We leverage our scale to increase player engagement, cross-promote our portfolio of games, continually enhance existing games, launch new games and build the Zynga brand. We believe our scale results in network effects that deliver compelling value to our players, and we are committed to making significant investments that will further grow our community of players, their engagement and our monetization over time.

 

We have achieved significant growth in our business in a short period of time. From 2009 to 2011, our revenue increased from $121.5 million to $1.14 billion and our bookings increased from $328.1 million to $1.16 billion, we went from a net loss of $52.8 million to net loss of $404.3 million and our adjusted EBITDA increased from $168.2 million to $303.3 million. For a discussion of the limitations associated with using bookings rather than the comparable GAAP measure and a reconciliation of this measure to revenue, see the section titled “Selected Consolidated Financial Data—Non-GAAP Financial Measures.”

 

Consistent with our free-to-play business model, a small portion of our players have been payers. During the three months ended December 31, 2011 we had approximately 2.9 million MUPs (excluding payers who use certain payment methods for which unique payer data is not available). Because the opportunity for social interactions increases as the number of players increases, we believe that maintaining and growing our overall number of players, including the number of players who may not purchase virtual goods, is important to the success of our business. As a result, we believe that the number of players who choose to purchase virtual goods will continue to constitute a small portion of our overall players as our business grows.

 

Our top three games historically have contributed the majority of our revenue. Our top three games accounted for 83%, 78% and 57% of our online game revenue in 2009, 2010 and 2011, respectively.

 

Industry Background

 

The way people use, communicate through and socialize on the Internet continues to evolve. A major shift in people’s use of the Internet is the increased popularity of playing games relative to other online activities.

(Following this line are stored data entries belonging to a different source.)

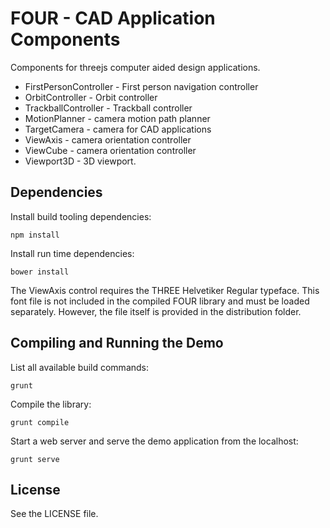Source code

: FOUR - CAD Application Components
=================================

Components for threejs computer aided design applications.
 
 * FirstPersonController - First person navigation controller
 * OrbitController - Orbit controller
 * TrackballController - Trackball controller
 * MotionPlanner - camera motion path planner
 * TargetCamera - camera for CAD applications
 * ViewAxis - camera orientation controller
 * ViewCube - camera orientation controller
 * Viewport3D - 3D viewport.


Dependencies
------------

Install build tooling dependencies:

    npm install
    
Install run time dependencies:

    bower install
    
The ViewAxis control requires the THREE Helvetiker Regular typeface. This font
file is not included in the compiled FOUR library and must be loaded separately.
However, the file itself is provided in the distribution folder.


Compiling and Running the Demo
------------------------------

List all available build commands:

    grunt
    
Compile the library:
    
    grunt compile
    
Start a web server and serve the demo application from the localhost:

    grunt serve


License
-------

See the LICENSE file.
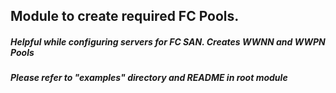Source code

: ## Module to create required FC Pools.
##### Helpful while configuring servers for FC SAN. Creates WWNN and WWPN Pools
##### Please refer to "examples" directory and README in root module

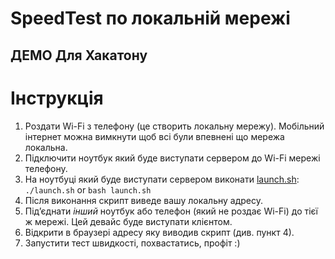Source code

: # SpeedTest по локальній мережі
## ДЕМО Для Хакатону

# Інструкція
1. Роздати Wi-Fi з телефону (це створить локальну мережу). Мобільний інтернет можна вимкнути щоб всі були впевнені що мережа локальна.
2. Підключити ноутбук який буде виступати сервером до Wi-Fi мережі телефону.
3. На ноутбуці який буде виступати сервером виконати [launch.sh](./launch.sh): `./launch.sh` or `bash launch.sh`
4. Після виконання скрипт виведе вашу локальну адресу.
5. Підʼєднати *інший* ноутбук або телефон (який не роздає Wi-Fi) до тієї ж мережі. Цей девайс буде виступати клієнтом.
6. Відкрити в браузері адресу яку виводив скрипт (див. пункт 4).
7. Запустити тест швидкості, похвастатись, профіт :)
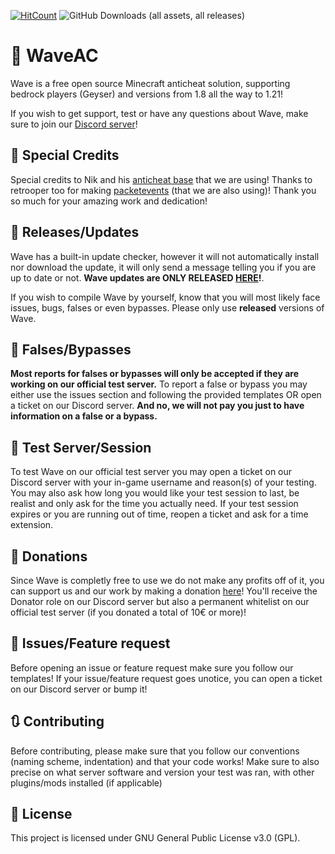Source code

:  [![HitCount](https://hits.dwyl.com/XIII-MC/WaveAC.svg?style=flat-square)](http://hits.dwyl.com/XIII-MC/WaveAC)
![GitHub Downloads (all assets, all releases)](https://img.shields.io/github/downloads/XIII-MC/WaveAC/total)

# 🌊 WaveAC

Wave is a free open source Minecraft anticheat solution, supporting bedrock players (Geyser) and versions from 1.8 all the way to 1.21!

If you wish to get support, test or have any questions about Wave, make sure to join our [Discord server](https://discord.gg/rxV89DZHEd)!

## 📎 Special Credits

Special credits to Nik and his [anticheat base](https://github.com/NikV2/AnticheatBase) that we are using! Thanks to retrooper too for making [packetevents](https://github.com/retrooper/packetevents) (that we are also using)! Thank you so much for your amazing work and dedication!

## 🔔 Releases/Updates

Wave has a built-in update checker, however it will not automatically install nor download the update, it will only send a message telling you if you are up to date or not. **Wave updates are ONLY RELEASED [HERE](https://github.com/XIII-MC/WaveAC)!**.

If you wish to compile Wave by yourself, know that you will most likely face issues, bugs, falses or even bypasses. Please only use **released** versions of Wave.

## 🚷 Falses/Bypasses

**Most reports for falses or bypasses will only be accepted if they are working on our official test server.**
To report a false or bypass you may either use the issues section and following the provided templates OR open a ticket on our Discord server. **And no, we will not pay you just to have information on a false or a bypass.**

## 🚧 Test Server/Session

To test Wave on our official test server you may open a ticket on our Discord server with your in-game username and reason(s) of your testing. You may also ask how long you would like your test session to last, be realist and only ask for the time you actually need. If your test session expires or you are running out of time, reopen a ticket and ask for a time extension.

## 💸 Donations

Since Wave is completly free to use we do not make any profits off of it, you can support us and our work by making a donation [here](https://paypal.me/waveac)! You'll receive the Donator role on our Discord server but also a permanent whitelist on our official test server (if you donated a total of 10€ or more)!

## 🎯 Issues/Feature request

Before opening an issue or feature request make sure you follow our templates! If your issue/feature request goes unotice, you can open a ticket on our Discord server or bump it!

## 🔃 Contributing

Before contributing, please make sure that you follow our conventions (naming scheme, indentation) and that your code works! Make sure to also precise on what server software and version your test was ran, with other plugins/mods installed (if applicable)

## 📜 License

This project is licensed under GNU General Public License v3.0 (GPL).
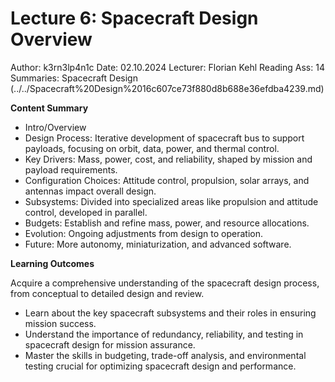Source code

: # Lecture 6: Spacecraft Design Overview

Author: k3rn3lp4n1c
Date: 02.10.2024
Lecturer: Florian Kehl
Reading Ass: 14
Summaries: Spacecraft Design (../../Spacecraft%20Design%2016c607ce73f880d8b688e36efdba4239.md)

**Content Summary**

- Intro/Overview
- Design Process: Iterative development of spacecraft bus to support payloads, focusing on orbit, data, power, and thermal control.
- Key Drivers: Mass, power, cost, and reliability, shaped by mission and payload requirements.
- Configuration Choices: Attitude control, propulsion, solar arrays, and antennas impact overall design.
- Subsystems: Divided into specialized areas like propulsion and attitude control, developed in parallel.
- Budgets: Establish and refine mass, power, and resource allocations.
- Evolution: Ongoing adjustments from design to operation.
- Future: More autonomy, miniaturization, and advanced software.

**Learning Outcomes**

Acquire a comprehensive understanding of the spacecraft design process, from conceptual to detailed design and review.

- Learn about the key spacecraft subsystems and their roles in ensuring mission success.
- Understand the importance of redundancy, reliability, and testing in spacecraft design for mission assurance.
- Master the skills in budgeting, trade-off analysis, and environmental testing crucial for optimizing spacecraft design and performance.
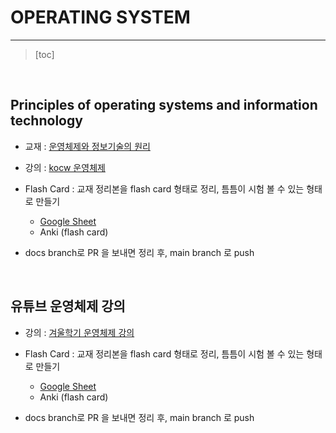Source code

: # OPERATING SYSTEM

-----

> [toc]

<br/>

## Principles of operating systems and information technology

- 교재 : [운영체제와 정보기술의 원리](http://www.kyobobook.co.kr/product/detailViewKor.laf?ejkGb=KOR&mallGb=KOR&barcode=9791158903589)

- 강의 : [kocw 운영체제](http://www.kocw.net/home/search/kemView.do?kemId=1226304)
- Flash Card : 교재 정리본을 flash card 형태로 정리, 틈틈이 시험 볼 수 있는 형태로 만들기
  - [Google Sheet](https://docs.google.com/spreadsheets/d/1YPuHxwPN247XZYkAYTvmcBT9ZEfp5oTXNdC-pnijGBY/edit?usp=sharing)
  - Anki (flash card)
- docs branch로 PR 을 보내면 정리 후, main branch 로 push

<br/>

## 유튜브 운영체제 강의

- 강의 : [겨울학기 운영체제 강의](https://youtu.be/zGBm37kze9I)

- Flash Card : 교재 정리본을 flash card 형태로 정리, 틈틈이 시험 볼 수 있는 형태로 만들기
  - [Google Sheet](https://docs.google.com/spreadsheets/d/1YPuHxwPN247XZYkAYTvmcBT9ZEfp5oTXNdC-pnijGBY/edit?usp=sharing)
  - Anki (flash card)
- docs branch로 PR 을 보내면 정리 후, main branch 로 push



<br/>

According to a Nielsen report in August 2010, the time spent playing online games in the United States surpassed the time spent on email. There are a number of key trends that we believe will continue to drive the growth and popularity of social games, including:

 

   

Growth of Social Networks. Over the past decade, social networks have emerged as mainstream platforms that enable people to connect with each other online, share information and enjoy experiences with their friends and families. IDC, a market research firm, estimates that there were approximately 1.1 billion users of social networks globally, including over 845 million active users on Facebook, in 2011. IDC forecasts that the number of users on social networks globally will grow to 1.6 billion by 2014.

 

   

Emergence of the App Economy. In order to provide users with a wider range of engaging experiences, social networks and mobile operating systems have opened their platforms to developers, transforming the creation, distribution and consumption of digital content. We refer to this as the “App Economy.” In the App Economy, developers can create applications accessing unique features of the platforms, distribute applications digitally to a broad audience and regularly update existing applications. Social networking sites and mobile application stores have become mass market consumer destinations where content is easy to find, immediately accessible and always available. Growth in the number and quality of applications has driven further increases in social network and mobile usage.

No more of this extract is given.